Set down the entries exactly as they appear, apart from the images, which stay out.

- _Data to examine_:
((

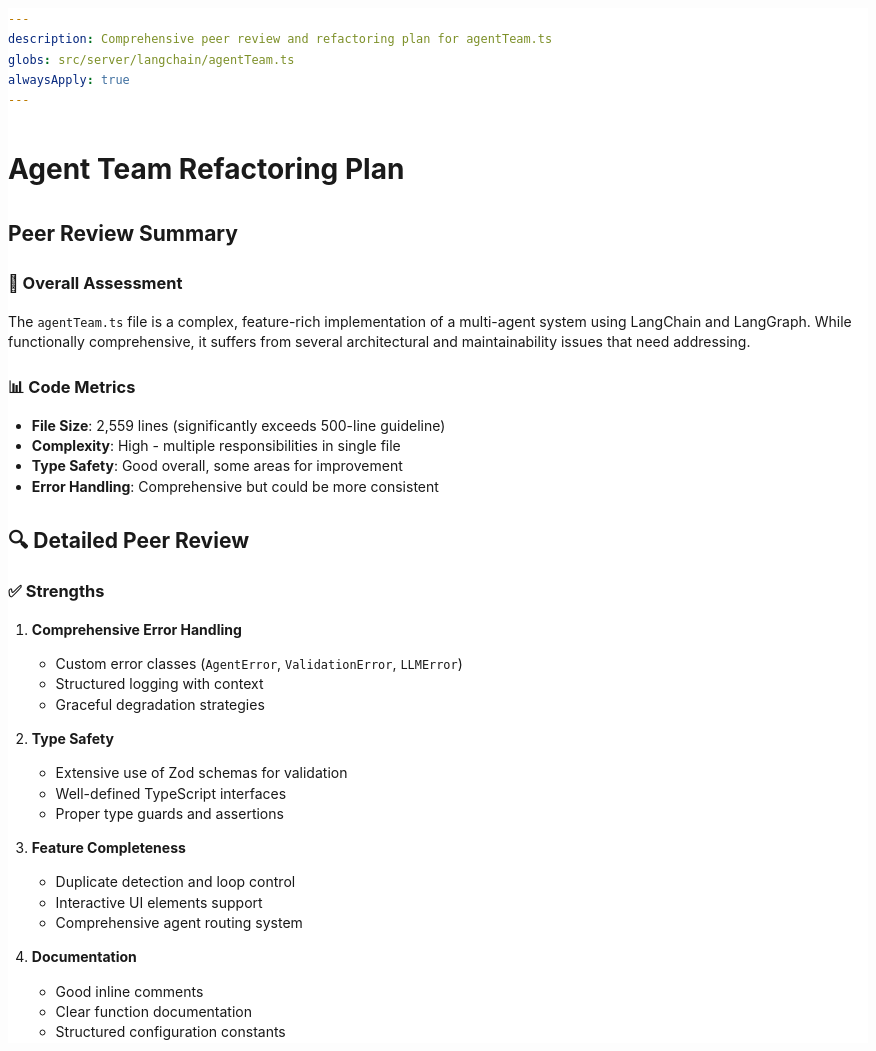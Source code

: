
 ```yaml
---
description: Comprehensive peer review and refactoring plan for agentTeam.ts
globs: src/server/langchain/agentTeam.ts
alwaysApply: true
---
```


# Agent Team Refactoring Plan

## Peer Review Summary

### 🎯 Overall Assessment

The `agentTeam.ts` file is a complex, feature-rich implementation of a multi-agent system using LangChain and LangGraph. While functionally comprehensive, it suffers from several architectural and maintainability issues that need addressing.

### 📊 Code Metrics

- **File Size**: 2,559 lines (significantly exceeds 500-line guideline)
- **Complexity**: High - multiple responsibilities in single file
- **Type Safety**: Good overall, some areas for improvement
- **Error Handling**: Comprehensive but could be more consistent

## 🔍 Detailed Peer Review

### ✅ Strengths

1. **Comprehensive Error Handling**

   - Custom error classes (`AgentError`, `ValidationError`, `LLMError`)
   - Structured logging with context
   - Graceful degradation strategies

2. **Type Safety**

   - Extensive use of Zod schemas for validation
   - Well-defined TypeScript interfaces
   - Proper type guards and assertions

3. **Feature Completeness**

   - Duplicate detection and loop control
   - Interactive UI elements support
   - Comprehensive agent routing system

4. **Documentation**
   - Good inline comments
   - Clear function documentation
   - Structured configuration constants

))

- _Written answer_:
Source code

:
 ```yaml
---
description: Comprehensive peer review and refactoring plan for agentTeam.ts
globs: src/server/langchain/agentTeam.ts
alwaysApply: true
---
```


# Agent Team Refactoring Plan

## Peer Review Summary

### 🎯 Overall Assessment

The `agentTeam.ts` file is a complex, feature-rich implementation of a multi-agent system using LangChain and LangGraph. While functionally comprehensive, it suffers from several architectural and maintainability issues that need addressing.

### 📊 Code Metrics

- **File Size**: 2,559 lines (significantly exceeds 500-line guideline)
- **Complexity**: High - multiple responsibilities in single file
- **Type Safety**: Good overall, some areas for improvement
- **Error Handling**: Comprehensive but could be more consistent

## 🔍 Detailed Peer Review

### ✅ Strengths

1. **Comprehensive Error Handling**

   - Custom error classes (`AgentError`, `ValidationError`, `LLMError`)
   - Structured logging with context
   - Graceful degradation strategies

2. **Type Safety**

   - Extensive use of Zod schemas for validation
   - Well-defined TypeScript interfaces
   - Proper type guards and assertions

3. **Feature Completeness**

   - Duplicate detection and loop control
   - Interactive UI elements support
   - Comprehensive agent routing system

4. **Documentation**
   - Good inline comments
   - Clear function documentation
   - Structured configuration constants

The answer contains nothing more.